I'm mostly by-the-book, except for those in between times when I forget to bring my book, or the book ends. Then it's my job as a teacher to figure out a way to make the complexities of the world a little easier to understand, all on my own and often using the gift of mime. Because honestly, sometimes I have no idea if the kids actually understand English or are just pretending and following along with the lesson by looking at the pictures.
Reminiscent of that time I tried to teach my third grade African-American students the meaning of "prejudice" (did not go well), today I got to teach about slavery. The reading lesson in Ahmed's book was about Harriet Tubman. It took a while for him to understand what I meant by "people who worked all day but got no money and just a tiny bit of food and if they didn't listen- bam!" (It's really easy to mime "beating," which was one of his vocabulary words.)
He asked the usual questions-
1."How come they didn't escape?" Then he reenacted three scenes from Home Alone to show what the slaves should have done to trick their masters.
2. "How come people thought black people were different from white people? Allah just made them that way!" A few minutes later he looked at me in horror and asked "Am I black?"
3. "Why do we pay our servant? She has black skin. I'm going to tell my mom to stop paying her..."
That last one was his idea of a joke to lighten the mood. I think he could tell that I was trying to teach him something "important" because I looked so uncomfortable. It is just so strange to teach kids about the very concepts of racism and prejudice through a historically rooted context as "truth", y3anni, "this happened" - even while these ideas would never occur to them on their own.
Ahmed got really sad that Harriet's husband John didn't want to go North with her and cheered himself up by making up his own tune and dance to "Go Down, Moses." I am worried he might try to teach it to the housemaid.

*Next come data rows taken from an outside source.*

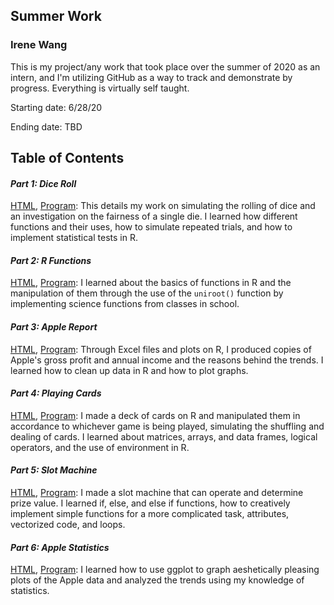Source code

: 
## Summer Work

### Irene Wang

This is my project/any work that took place over the summer of 2020 as an intern, and I'm utilizing GitHub as a way to track and demonstrate by progress. Everything is virtually self taught.

Starting date: 6/28/20

Ending date: TBD

## **Table of Contents**

#### ***Part 1: Dice Roll*** 
[HTML](RMarkdown/diceroll.md), [Program](RMarkdown/diceroll.Rmd): 
This details my work on simulating the rolling of dice and an investigation on the fairness of a single die. I learned how different functions and their uses, how to simulate repeated trials, and how to implement statistical tests in R. 

#### ***Part 2: R Functions*** 
[HTML](RMarkdown/rfunctions.md), [Program](RMarkdown/rfunctions.Rmd): 
I learned about the basics of functions in R and the manipulation of them through the use of the `uniroot()` function by implementing science functions from classes in school.

#### ***Part 3: Apple Report*** 
[HTML](RMarkdown/applereport.md), [Program](RMarkdown/applereport.Rmd): 
Through Excel files and plots on R, I produced copies of Apple's gross profit and annual income and the reasons behind the trends. I learned how to clean up data in R and how to plot graphs.

#### ***Part 4: Playing Cards***
[HTML](RMarkdown/playingcards.md), [Program](RMarkdown/playingcards.Rmd): 
I made a deck of cards on R and manipulated them in accordance to whichever game is being played, simulating the shuffling and dealing of cards. I learned about matrices, arrays, and data frames, logical operators, and the use of environment in R.

#### ***Part 5: Slot Machine***
[HTML](RMarkdown/slotmachine.md), [Program](RMarkdown/slotmachine.Rmd):
I made a slot machine that can operate and determine prize value. I learned if, else, and else if functions, how to creatively implement simple functions for a more complicated task, attributes, vectorized code, and loops.

#### ***Part 6: Apple Statistics***
[HTML](RMarkdown/applestatistics.md), [Program](RMarkdown/applestatistics.Rmd):
I learned how to use ggplot to graph aeshetically pleasing plots of the Apple data and analyzed the trends using my knowledge of statistics.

When I asked him to retell the story, he looked at the pictures and as kids will, tried to conjure something up that could resemble a narrative. In the last illustration, Harriet was basking in the sunlight with her arms up in triumph.

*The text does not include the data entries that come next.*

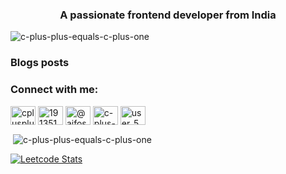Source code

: <h3 align="center">A passionate frontend developer from India</h3>

<p align="left"> <img src="https://komarev.com/ghpvc/?username=c-plus-plus-equals-c-plus-one&label=Profile%20views&color=0e75b6&style=flat" alt="c-plus-plus-equals-c-plus-one" /> </p>

### Blogs posts
<!-- BLOG-POST-LIST:START -->
<!-- BLOG-POST-LIST:END -->

<h3 align="left">Connect with me:</h3>
<p align="left">
<a href="https://dev.to/cplusplusequalscplusone" target="blank"><img align="center" src="https://raw.githubusercontent.com/rahuldkjain/github-profile-readme-generator/master/src/images/icons/Social/devto.svg" alt="cplusplusequalscplusone" height="30" width="40" /></a>
<a href="https://stackoverflow.com/users/19135131" target="blank"><img align="center" src="https://raw.githubusercontent.com/rahuldkjain/github-profile-readme-generator/master/src/images/icons/Social/stack-overflow.svg" alt="19135131" height="30" width="40" /></a>
<a href="https://medium.com/@aifos.si.prahs" target="blank"><img align="center" src="https://raw.githubusercontent.com/rahuldkjain/github-profile-readme-generator/master/src/images/icons/Social/medium.svg" alt="@aifos.si.prahs" height="30" width="40" /></a>
<a href="https://www.leetcode.com/c-plus-plus-equals-c-plus-one" target="blank"><img align="center" src="https://raw.githubusercontent.com/rahuldkjain/github-profile-readme-generator/master/src/images/icons/Social/leet-code.svg" alt="c-plus-plus-equals-c-plus-one" height="30" width="40" /></a>
<a href="https://auth.geeksforgeeks.org/user/user_56q0489/articles" target="blank"><img align="center" src="https://raw.githubusercontent.com/rahuldkjain/github-profile-readme-generator/master/src/images/icons/Social/geeks-for-geeks.svg" alt="user_56q0489/articles" height="30" width="40" /></a>
</p>

<p>&nbsp;<img align="center" src="https://github-readme-stats.vercel.app/api?username=c-plus-plus-equals-c-plus-one&show_icons=true&locale=en" alt="c-plus-plus-equals-c-plus-one" /></p>



[![Leetcode Stats](https://leetcode.card.workers.dev/?username=c-plus-plus-equals-c-plus-one)](https://leetcode.com/c-plus-plus-equals-c-plus-one)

"So, at the end, she lived in the North, alone, without John, and no kids. But she was making money, so it was okay..."
I asked if she was happy. "Yes, of course, look at her." He then began to more closely inspect the spots on her face where her skin was glistening from the sunlight, tracing them with his finger. His eyes grew wide and he looked as if he had cracked an impossible code.

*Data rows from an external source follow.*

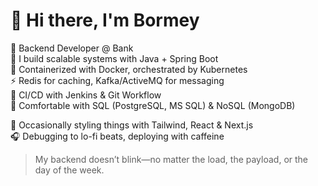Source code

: # 👋 Hi there, I'm Bormey

💼 Backend Developer @ Bank  
🔧 I build scalable systems with Java + Spring Boot  
🐳 Containerized with Docker, orchestrated by Kubernetes  
⚡ Redis for caching, Kafka/ActiveMQ for messaging  
🚀 CI/CD with Jenkins & Git Workflow  
🧠 Comfortable with SQL (PostgreSQL, MS SQL) & NoSQL (MongoDB) 

🎨 Occasionally styling things with Tailwind, React & Next.js  
🎧 Debugging to lo-fi beats, deploying with caffeine

> My backend doesn’t blink—no matter the load, the payload, or the day of the week.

"Oh my God! At the end then she became white!"
It's times like this that I wonder how much it affects my students to be getting my version of things, filled with hope that somewhere in the pile of my American English, facial expressions, miming, illustrations and stifled laughter, they are gleaning some gems of truth and isn't-that-amazing's and that's-just-the-way-it-is's. Because sometimes the pictures work against me.
For today, I successfully stopped a kid from thinking that the slaves of the American South went North so they could become white. I've done my job.